What is required: From the data below, please reproduce exactly everything from the line that contains "exact stronger assertion" down to the line that contains "Unconditional finite phase", with both ends included.

===

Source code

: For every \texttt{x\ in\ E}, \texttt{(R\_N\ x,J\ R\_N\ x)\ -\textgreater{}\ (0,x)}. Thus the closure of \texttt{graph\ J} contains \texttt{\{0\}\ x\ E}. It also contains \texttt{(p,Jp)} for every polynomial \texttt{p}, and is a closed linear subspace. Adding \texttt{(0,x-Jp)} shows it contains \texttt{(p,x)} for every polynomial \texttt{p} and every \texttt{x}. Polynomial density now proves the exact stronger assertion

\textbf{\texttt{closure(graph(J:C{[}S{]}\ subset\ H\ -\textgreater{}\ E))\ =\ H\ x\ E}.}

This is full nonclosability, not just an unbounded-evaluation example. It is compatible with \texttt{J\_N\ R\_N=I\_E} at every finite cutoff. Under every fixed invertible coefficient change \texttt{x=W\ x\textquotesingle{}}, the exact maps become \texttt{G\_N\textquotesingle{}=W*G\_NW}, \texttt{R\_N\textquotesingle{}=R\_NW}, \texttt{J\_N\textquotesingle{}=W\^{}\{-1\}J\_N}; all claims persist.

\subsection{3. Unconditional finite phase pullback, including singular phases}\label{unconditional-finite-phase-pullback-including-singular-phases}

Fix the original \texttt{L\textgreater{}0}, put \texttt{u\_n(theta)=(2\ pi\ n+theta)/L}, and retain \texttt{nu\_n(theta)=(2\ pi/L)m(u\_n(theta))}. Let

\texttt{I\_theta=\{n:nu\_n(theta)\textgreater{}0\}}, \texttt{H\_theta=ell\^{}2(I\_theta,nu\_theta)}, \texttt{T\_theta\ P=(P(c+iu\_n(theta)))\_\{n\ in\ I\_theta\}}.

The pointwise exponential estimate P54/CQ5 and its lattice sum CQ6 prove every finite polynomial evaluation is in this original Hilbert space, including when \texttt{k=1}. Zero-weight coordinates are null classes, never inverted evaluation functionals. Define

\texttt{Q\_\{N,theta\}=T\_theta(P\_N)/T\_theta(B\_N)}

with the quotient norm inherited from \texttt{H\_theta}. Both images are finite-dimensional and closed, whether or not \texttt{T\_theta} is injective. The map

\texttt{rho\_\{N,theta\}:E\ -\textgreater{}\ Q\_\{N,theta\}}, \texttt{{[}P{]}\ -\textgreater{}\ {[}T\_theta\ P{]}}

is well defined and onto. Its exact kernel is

===

Exercise result:
: For every \texttt{x\ in\ E}, \texttt{(R\_N\ x,J\ R\_N\ x)\ -\textgreater{}\ (0,x)}. Thus the closure of \texttt{graph\ J} contains \texttt{\{0\}\ x\ E}. It also contains \texttt{(p,Jp)} for every polynomial \texttt{p}, and is a closed linear subspace. Adding \texttt{(0,x-Jp)} shows it contains \texttt{(p,x)} for every polynomial \texttt{p} and every \texttt{x}. Polynomial density now proves the exact stronger assertion

\textbf{\texttt{closure(graph(J:C{[}S{]}\ subset\ H\ -\textgreater{}\ E))\ =\ H\ x\ E}.}

This is full nonclosability, not just an unbounded-evaluation example. It is compatible with \texttt{J\_N\ R\_N=I\_E} at every finite cutoff. Under every fixed invertible coefficient change \texttt{x=W\ x\textquotesingle{}}, the exact maps become \texttt{G\_N\textquotesingle{}=W*G\_NW}, \texttt{R\_N\textquotesingle{}=R\_NW}, \texttt{J\_N\textquotesingle{}=W\^{}\{-1\}J\_N}; all claims persist.

\subsection{3. Unconditional finite phase pullback, including singular phases}\label{unconditional-finite-phase-pullback-including-singular-phases}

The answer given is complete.